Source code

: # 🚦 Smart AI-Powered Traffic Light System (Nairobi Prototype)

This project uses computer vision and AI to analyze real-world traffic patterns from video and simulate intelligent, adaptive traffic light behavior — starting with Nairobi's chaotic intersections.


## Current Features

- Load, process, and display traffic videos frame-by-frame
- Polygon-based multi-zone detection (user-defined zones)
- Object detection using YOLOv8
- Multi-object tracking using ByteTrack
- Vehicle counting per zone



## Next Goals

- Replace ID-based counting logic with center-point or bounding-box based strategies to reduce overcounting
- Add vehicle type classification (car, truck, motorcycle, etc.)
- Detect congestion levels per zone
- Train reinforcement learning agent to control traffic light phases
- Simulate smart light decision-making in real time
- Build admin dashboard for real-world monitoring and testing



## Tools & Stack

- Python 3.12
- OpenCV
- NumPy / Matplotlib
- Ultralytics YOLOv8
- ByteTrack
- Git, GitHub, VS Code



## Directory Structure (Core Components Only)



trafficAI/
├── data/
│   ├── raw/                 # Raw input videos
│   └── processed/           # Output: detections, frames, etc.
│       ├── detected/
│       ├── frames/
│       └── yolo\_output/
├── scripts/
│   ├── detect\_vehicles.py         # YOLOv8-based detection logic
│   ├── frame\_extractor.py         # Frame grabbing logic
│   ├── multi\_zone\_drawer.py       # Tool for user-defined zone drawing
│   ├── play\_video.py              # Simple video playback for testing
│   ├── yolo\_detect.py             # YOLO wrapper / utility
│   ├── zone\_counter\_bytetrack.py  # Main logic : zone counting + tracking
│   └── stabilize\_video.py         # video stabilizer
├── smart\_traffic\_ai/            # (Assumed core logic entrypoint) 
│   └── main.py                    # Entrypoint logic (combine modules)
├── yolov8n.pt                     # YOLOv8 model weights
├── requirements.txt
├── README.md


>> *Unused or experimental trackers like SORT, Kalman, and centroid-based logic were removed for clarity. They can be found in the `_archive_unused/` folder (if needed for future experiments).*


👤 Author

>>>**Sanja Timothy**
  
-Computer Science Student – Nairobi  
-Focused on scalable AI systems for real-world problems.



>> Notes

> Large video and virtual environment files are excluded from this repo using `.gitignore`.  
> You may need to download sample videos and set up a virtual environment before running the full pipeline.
● ● ● ● ●
GOAL OF THE EXERCISE ▸
Within the material above, show every line that includes "Nairobi".

RESPONSE AREA ▸
: # 🚦 Smart AI-Powered Traffic Light System (Nairobi Prototype)
This project uses computer vision and AI to analyze real-world traffic patterns from video and simulate intelligent, adaptive traffic light behavior — starting with Nairobi's chaotic intersections.
-Computer Science Student – Nairobi  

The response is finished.